What is expected
Select, from the data, each line where "https" occurs.

--- Records for the task Enclosed Below ---

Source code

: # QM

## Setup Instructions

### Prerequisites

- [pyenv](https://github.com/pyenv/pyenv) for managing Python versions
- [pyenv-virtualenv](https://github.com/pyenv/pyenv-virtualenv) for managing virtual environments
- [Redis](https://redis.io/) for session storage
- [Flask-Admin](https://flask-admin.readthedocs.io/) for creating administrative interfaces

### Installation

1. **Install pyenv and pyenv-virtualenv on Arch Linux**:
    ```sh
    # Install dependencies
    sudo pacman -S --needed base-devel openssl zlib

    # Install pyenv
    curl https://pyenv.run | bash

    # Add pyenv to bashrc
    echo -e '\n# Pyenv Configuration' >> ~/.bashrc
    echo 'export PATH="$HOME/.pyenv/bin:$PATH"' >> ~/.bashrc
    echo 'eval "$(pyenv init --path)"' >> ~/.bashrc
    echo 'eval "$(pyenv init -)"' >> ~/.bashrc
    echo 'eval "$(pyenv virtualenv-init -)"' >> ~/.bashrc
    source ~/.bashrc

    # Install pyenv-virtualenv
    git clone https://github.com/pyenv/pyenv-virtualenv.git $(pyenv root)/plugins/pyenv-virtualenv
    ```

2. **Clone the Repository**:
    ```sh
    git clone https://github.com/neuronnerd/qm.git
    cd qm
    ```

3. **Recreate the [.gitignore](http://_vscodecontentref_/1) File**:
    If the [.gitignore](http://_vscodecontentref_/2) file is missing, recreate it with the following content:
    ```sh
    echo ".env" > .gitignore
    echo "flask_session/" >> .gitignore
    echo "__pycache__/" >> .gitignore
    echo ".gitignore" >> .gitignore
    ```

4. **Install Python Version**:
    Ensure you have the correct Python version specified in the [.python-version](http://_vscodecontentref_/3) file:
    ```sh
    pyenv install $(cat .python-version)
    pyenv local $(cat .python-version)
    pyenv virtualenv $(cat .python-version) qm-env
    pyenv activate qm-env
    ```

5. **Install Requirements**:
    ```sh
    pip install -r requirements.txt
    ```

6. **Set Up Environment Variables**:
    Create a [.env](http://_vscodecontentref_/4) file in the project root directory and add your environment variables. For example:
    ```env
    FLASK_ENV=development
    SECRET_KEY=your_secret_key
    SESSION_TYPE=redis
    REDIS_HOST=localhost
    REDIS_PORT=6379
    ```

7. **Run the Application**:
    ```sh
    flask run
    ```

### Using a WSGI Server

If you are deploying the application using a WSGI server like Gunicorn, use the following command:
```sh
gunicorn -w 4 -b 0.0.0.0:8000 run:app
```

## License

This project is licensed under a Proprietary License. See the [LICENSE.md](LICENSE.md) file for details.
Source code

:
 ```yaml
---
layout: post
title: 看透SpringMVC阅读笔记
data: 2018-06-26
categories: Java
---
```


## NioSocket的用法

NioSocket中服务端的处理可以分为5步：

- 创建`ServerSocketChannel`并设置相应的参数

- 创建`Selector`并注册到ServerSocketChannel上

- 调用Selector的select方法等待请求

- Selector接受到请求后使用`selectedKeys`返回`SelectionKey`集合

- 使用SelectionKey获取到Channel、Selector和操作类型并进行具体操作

--- End of Enclosed Records for the task ---

Result of this exercise
- [pyenv](https://github.com/pyenv/pyenv) for managing Python versions
- [pyenv-virtualenv](https://github.com/pyenv/pyenv-virtualenv) for managing virtual environments
- [Redis](https://redis.io/) for session storage
- [Flask-Admin](https://flask-admin.readthedocs.io/) for creating administrative interfaces
    curl https://pyenv.run | bash
    git clone https://github.com/pyenv/pyenv-virtualenv.git $(pyenv root)/plugins/pyenv-virtualenv
    git clone https://github.com/neuronnerd/qm.git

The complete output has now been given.